> ENTRIES PROVIDED:
+-------+

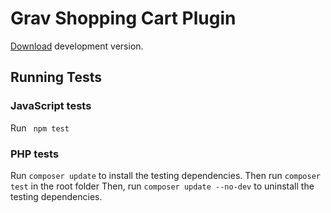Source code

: # Grav Shopping Cart Plugin

[Download](https://github.com/nick-less/grav-plugin-shoppingcart/releases/download/latest/grav-plugin-shoppingcart.zip) development version.



## Running Tests

### JavaScript tests

Run ` npm test` 

### PHP tests

Run `composer update` to install the testing dependencies. Then run `composer test` in the root folder
Then, run `composer update --no-dev` to uninstall the testing dependencies.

+-------+

Set the entire listing down again, exact in every line, without any pictures.

Source code

: # Grav Shopping Cart Plugin

[Download](https://github.com/nick-less/grav-plugin-shoppingcart/releases/download/latest/grav-plugin-shoppingcart.zip) development version.



## Running Tests

### JavaScript tests

Run ` npm test` 

### PHP tests

Run `composer update` to install the testing dependencies. Then run `composer test` in the root folder
Then, run `composer update --no-dev` to uninstall the testing dependencies.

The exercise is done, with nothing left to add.